TASK DIRECTIONS ▸ The required result is each line of the entries below containing the string "errors".

Saved data entries ▸
——

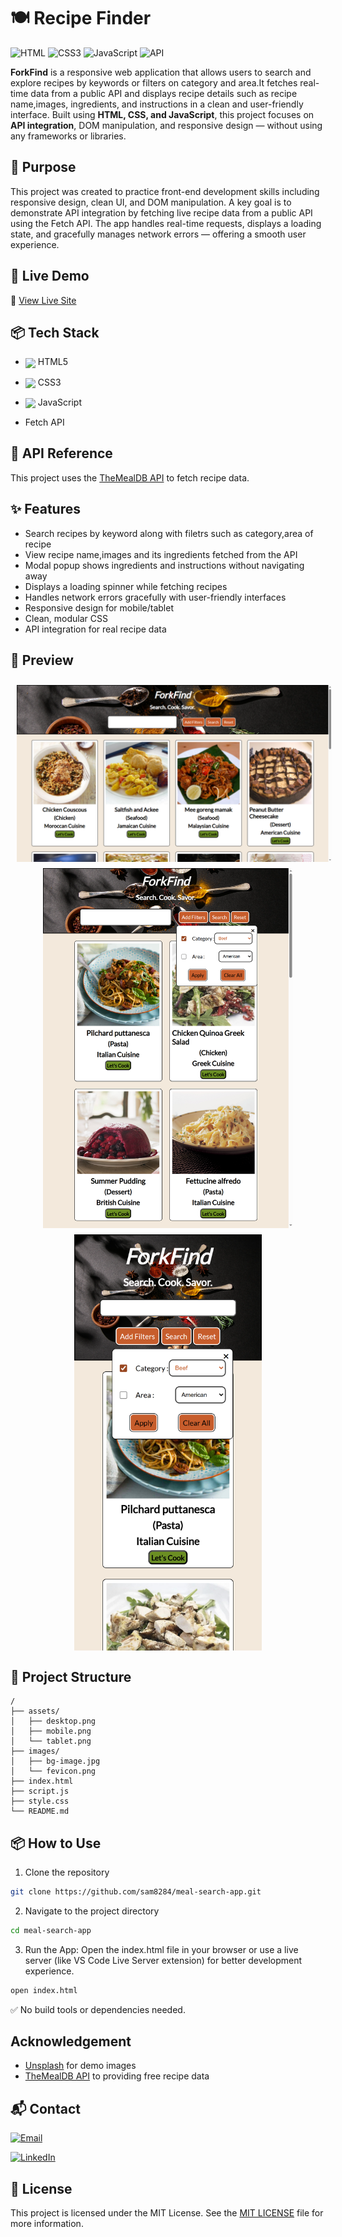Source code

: 
 # 🍽️ Recipe Finder 
 ![HTML](https://img.shields.io/badge/HTML5-E34F26?style=flat&logo=html5&logoColor=white) ![CSS3](https://img.shields.io/badge/CSS3-1572B6?style=flat&logo=css3&logoColor=white) ![JavaScript](https://img.shields.io/badge/JavaScript-F7DF1E?style=flat&logo=javascript&logoColor=black) ![API](https://img.shields.io/badge/API-FETCH%2FJSON-6e6e6e?style=flat&logo=web&logoColor=white)

**ForkFind** is a responsive web application that allows users to search and explore recipes by keywords or filters on category and area.It fetches real-time data from a public API and displays recipe details such as recipe name,images, ingredients, and instructions in a clean and user-friendly interface. Built using **HTML, CSS, and JavaScript**, this project focuses on **API integration**, DOM manipulation, and responsive design — without using any frameworks or libraries.


## 🎯 Purpose

This project was created to practice front-end development skills including responsive design, clean UI, and DOM manipulation. A key goal is to demonstrate API integration by fetching live recipe data from a public API using the Fetch API. The app handles real-time requests, displays a loading state, and gracefully manages network errors — offering a smooth user experience.


## 🚀 Live Demo 

🔗 [View Live Site](https://fork-find123.netlify.app/)



## 📦 Tech Stack 
 
- <img src="https://cdn.jsdelivr.net/gh/devicons/devicon/icons/html5/html5-original.svg" width="25" style="vertical-align: middle;" /> HTML5  
  
- <img src="https://cdn.jsdelivr.net/gh/devicons/devicon/icons/css3/css3-original.svg" width="25" style="vertical-align: middle;" /> CSS3  
- <img src="https://cdn.jsdelivr.net/gh/devicons/devicon/icons/javascript/javascript-original.svg" width="25" style="vertical-align: middle;" /> JavaScript  
- Fetch API


## 🔌 API Reference

This project uses the [TheMealDB API](https://www.themealdb.com/api.php) to fetch recipe data.


## ✨ Features

- Search recipes by keyword along with filetrs such as category,area of recipe
- View recipe name,images and its ingredients fetched from the API
- Modal popup shows ingredients and instructions without navigating away
- Displays a loading spinner while fetching recipes
- Handles network errors gracefully with user-friendly interfaces
- Responsive design for mobile/tablet
- Clean, modular CSS
- API integration for real recipe data


## 📸 Preview

<p align="center">
  <img src="./assets/desktop.PNG" alt="Desktop" width="600" style="vertical-align: top;margin-top: 10px;" hspace="10"/>
  <img src="./assets/tablet.png" alt="Tablet" width="400" style="vertical-align: top;margin-top: 10px;" hspace="10"/>
  <img src="./assets/mobile.png" alt="Mobile" width="300" style="vertical-align: top;margin-top: 10px;" />
</p>




## 🧩 Project Structure

``` 
/ 
├── assets/ 
│   ├── desktop.png 
│   ├── mobile.png 
│   └── tablet.png 
├── images/ 
│   ├── bg-image.jpg 
│   └── fevicon.png 
├── index.html 
├── script.js 
├── style.css 
└── README.md 
``` 

## 📦 How to Use

1. Clone the repository

```bash
git clone https://github.com/sam8284/meal-search-app.git
```

2. Navigate to the project directory

```bash
cd meal-search-app
```
3. Run the App:
   Open the index.html file in your browser or use a live server (like VS Code Live Server extension) for better development experience.

```bash
open index.html
```

✅ No build tools or dependencies needed.

## Acknowledgement
- [Unsplash](https://unsplash.com/) for demo images
- [TheMealDB API](https://www.themealdb.com/api.php) to providing free recipe data

## 📬 Contact

[![Email](https://img.shields.io/badge/Email-Contact%20Me-red?style=flat-square&logo=gmail)](mailto:saima.ansari8811@gmail.com?subject=Hello&body=I%20found%20your%20project%20interesting!)

[![LinkedIn](https://img.shields.io/badge/LinkedIn-Profile-blue?style=flat-square&logo=linkedin)](https://www.linkedin.com/in/saima-ansari-dev/)



## 📄 License

This project is licensed under the MIT License. See the [MIT LICENSE](./LICENSE) file for more information.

——

RESULT OF THIS EXERCISE ▸
This project was created to practice front-end development skills including responsive design, clean UI, and DOM manipulation. A key goal is to demonstrate API integration by fetching live recipe data from a public API using the Fetch API. The app handles real-time requests, displays a loading state, and gracefully manages network errors — offering a smooth user experience.
- Handles network errors gracefully with user-friendly interfaces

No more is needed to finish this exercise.